ISPRS Workshop on Service and Application of Spatial Data Infrastructure, XXXVI (4/W6), Oct.14-16, Hangzhou, China
and hierarchically defined. Transparent access to heterogeneous
hardware and software operating systems is also guaranteed.
2. VIRTUAL ENVIRONMENTS
2.1 Emulation vs. Simulation
There are currently several projects aiming at providing users
and developers with virtual computing environments. There
exist two complementary and dual approaches, depending on
the way existing computing resources are used.
One approach is to emulate complex computing infrastructures
on ad-hoc software. The second approach is to simulate simple
environments running on complex infrastructures.
The first approach tends to virtualize complex environments
running on simpler infrastructures: XEN [Barham, 2003] and
User-Mode Linux UML [UML] are examples of such projects.

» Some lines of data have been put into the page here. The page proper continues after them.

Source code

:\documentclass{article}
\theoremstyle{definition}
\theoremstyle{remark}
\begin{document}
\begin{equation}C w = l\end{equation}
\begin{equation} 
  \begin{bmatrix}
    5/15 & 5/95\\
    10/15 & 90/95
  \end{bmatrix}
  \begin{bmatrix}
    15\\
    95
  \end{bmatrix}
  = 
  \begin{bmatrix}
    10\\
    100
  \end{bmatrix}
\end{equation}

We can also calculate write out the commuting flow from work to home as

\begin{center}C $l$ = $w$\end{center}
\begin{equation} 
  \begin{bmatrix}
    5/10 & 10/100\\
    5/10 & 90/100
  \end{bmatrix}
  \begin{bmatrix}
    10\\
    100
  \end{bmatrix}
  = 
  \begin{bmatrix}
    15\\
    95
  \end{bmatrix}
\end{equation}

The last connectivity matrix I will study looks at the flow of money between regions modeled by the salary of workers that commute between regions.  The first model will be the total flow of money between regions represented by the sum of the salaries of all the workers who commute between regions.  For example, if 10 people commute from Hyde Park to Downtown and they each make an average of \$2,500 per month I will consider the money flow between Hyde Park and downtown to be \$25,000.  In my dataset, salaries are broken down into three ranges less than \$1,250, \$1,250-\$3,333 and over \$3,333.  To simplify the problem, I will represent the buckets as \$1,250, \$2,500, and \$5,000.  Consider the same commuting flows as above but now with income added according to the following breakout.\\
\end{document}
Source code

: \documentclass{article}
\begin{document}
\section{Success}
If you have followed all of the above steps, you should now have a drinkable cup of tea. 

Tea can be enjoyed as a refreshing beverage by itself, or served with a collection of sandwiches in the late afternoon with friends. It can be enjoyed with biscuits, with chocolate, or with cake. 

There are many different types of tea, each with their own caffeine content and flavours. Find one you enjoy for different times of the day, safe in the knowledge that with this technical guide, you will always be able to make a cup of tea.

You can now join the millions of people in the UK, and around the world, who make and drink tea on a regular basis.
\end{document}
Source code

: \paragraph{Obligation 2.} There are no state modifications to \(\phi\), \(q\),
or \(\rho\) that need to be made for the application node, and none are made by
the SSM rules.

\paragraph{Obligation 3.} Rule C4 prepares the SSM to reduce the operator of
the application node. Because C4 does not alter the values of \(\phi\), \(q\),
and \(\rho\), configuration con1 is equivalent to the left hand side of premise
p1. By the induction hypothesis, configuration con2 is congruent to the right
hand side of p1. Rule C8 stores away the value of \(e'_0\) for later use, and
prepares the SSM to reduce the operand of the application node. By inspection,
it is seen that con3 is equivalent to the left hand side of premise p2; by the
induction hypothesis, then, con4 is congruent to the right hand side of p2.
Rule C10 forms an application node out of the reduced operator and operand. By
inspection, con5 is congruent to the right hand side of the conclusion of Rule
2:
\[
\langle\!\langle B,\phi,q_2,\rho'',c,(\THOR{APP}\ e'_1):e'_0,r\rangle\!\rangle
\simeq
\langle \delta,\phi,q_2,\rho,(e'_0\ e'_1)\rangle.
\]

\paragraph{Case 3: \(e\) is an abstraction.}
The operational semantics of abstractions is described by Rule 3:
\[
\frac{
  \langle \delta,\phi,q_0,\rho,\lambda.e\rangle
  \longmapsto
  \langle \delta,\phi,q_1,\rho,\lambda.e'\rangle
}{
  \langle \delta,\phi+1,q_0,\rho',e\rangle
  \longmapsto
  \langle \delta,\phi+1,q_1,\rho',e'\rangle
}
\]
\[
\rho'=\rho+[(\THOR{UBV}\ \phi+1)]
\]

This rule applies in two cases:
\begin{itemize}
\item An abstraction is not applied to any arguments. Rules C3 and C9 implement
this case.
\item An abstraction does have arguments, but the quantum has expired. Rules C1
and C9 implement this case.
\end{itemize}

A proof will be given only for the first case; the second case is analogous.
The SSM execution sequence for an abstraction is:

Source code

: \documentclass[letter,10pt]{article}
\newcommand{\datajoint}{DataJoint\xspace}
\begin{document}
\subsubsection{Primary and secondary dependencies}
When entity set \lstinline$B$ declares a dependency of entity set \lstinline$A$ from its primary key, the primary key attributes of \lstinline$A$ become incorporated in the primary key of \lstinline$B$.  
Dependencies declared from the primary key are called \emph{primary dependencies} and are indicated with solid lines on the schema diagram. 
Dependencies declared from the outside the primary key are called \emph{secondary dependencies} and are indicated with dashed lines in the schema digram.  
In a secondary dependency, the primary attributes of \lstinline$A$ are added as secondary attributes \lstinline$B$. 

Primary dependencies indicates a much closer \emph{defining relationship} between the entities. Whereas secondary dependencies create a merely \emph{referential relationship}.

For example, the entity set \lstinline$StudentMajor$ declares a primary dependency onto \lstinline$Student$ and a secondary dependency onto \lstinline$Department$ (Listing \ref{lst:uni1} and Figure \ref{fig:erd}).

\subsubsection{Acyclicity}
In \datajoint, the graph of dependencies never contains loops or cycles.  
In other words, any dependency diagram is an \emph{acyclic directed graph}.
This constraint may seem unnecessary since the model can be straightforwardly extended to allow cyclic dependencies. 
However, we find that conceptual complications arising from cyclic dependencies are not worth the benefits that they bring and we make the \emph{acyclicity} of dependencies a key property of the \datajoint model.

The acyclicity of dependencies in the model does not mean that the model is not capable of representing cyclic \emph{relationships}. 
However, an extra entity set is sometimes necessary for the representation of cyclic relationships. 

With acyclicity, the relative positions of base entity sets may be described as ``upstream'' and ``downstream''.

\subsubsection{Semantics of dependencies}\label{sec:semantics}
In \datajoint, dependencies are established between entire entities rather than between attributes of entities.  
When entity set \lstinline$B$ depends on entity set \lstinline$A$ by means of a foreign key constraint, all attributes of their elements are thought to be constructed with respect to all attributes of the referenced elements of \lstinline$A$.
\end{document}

Also, VMware, a “virtual infrastructure software”, is a
commercial product in this class [VMware],
Another example is the XEN virtual machine monitor which
“uses virtualization to present the illusion of (running) many
smaller virtual machines, each running a separate operating
system instance” (Fugure 1). This is referenced as the “emulated
virtualization” in (XEN White Paper) and dubbed “para-
virtualization” in (Barham;, 2003). To some extent the Linux-
VServer [Linvserv] private virtual servers that focus on
isolation and security for private user spaces is a similar
approach. This is what we simply call here the emulation
approach.
Figure 1. The virtualization approach.
The second approach tends to simplify the users view of
complex environments: OpenSSI [Walker, 1999], Vgrid (vgrid,
2003) and Kerrighed [Kerri] are such examples. They provide
single systems images (SSI) to simulate single computing
environments running on a set of underlying systems which are
connected together (Figure 2). This is what we call here a
simulation approach.
Emulation lends itself nicely to secure and multiple isolated
instances of (possibly heterogeneous) systems running
concurrently on the same underlying infrastructure. It provides
complex environments suited to the application needs, at the
price of possibly lower performance. But theoretically, any
complex system can be designed using this emulation approach.
Simulation in contrast does not provide superior functionalities
with respect to the underlying infrastructure. Its main goal is to
mask the complexity of the underlying environments. It is
basically made of multiple instances of (Linux) operating
systems and computing resources (files, servers, etc) and
provides a single interface to the users. It thus simplifies for the
end-user access, logging, and automating execution, load
balancing, failure recovery (by component substitution) and so
forth. Simulation here provides superior functionalities and
simpler interfaces to the users.
Figure 2. The Single System Image.
Both approaches can be considered as virtualization approaches,
although they are very different in their goals and deployment,
because in both cases, the users are ultimately made unaware of
the underlying computing infrastructure.
A direct benefit from both approaches is that various tasks can
be automated (load-balancing, task relocation), made
transparent (remote access to files). Further, the virtualization
approach improves interoperability by using dedicated
application environments, usability, security (task isolation, file
protection) and performance (dynamic allocation of processors
to threads).
Another side-effect is that the underlying hardware and software
environments are masked to the users. Consequently, various
(heterogeneous) computing resources can be used, and their
location is ultimately unknown. This clearly improves
extensibility and scalability by masking the underlying
infrastructures as well as adaptability (infrastructure changes are
made transparent to the applications).
Access to resources connected to a local high-speed network is
a de facto goal for simulation environments, which clearly aim
the cluster-computing arena (using for example cluster-wide file
access, TCI/IP, single cluster-wide naming, etc).
Access to local or wide-area grids can be seamlessly hooked to
the simulated environments because dedicated computers can be
connected which are in charge of the communication with the
networks.
This is where the computing grids step in. Note that they are not
strictly required in our approach. However, the fact that they
have long been advertised as providers of huge raw computing
power cannot be ignored. They provide here the power to
emulate the necessary infrastructures required by the complex
environments supporting the applications being designed:
spatial data infrastructures.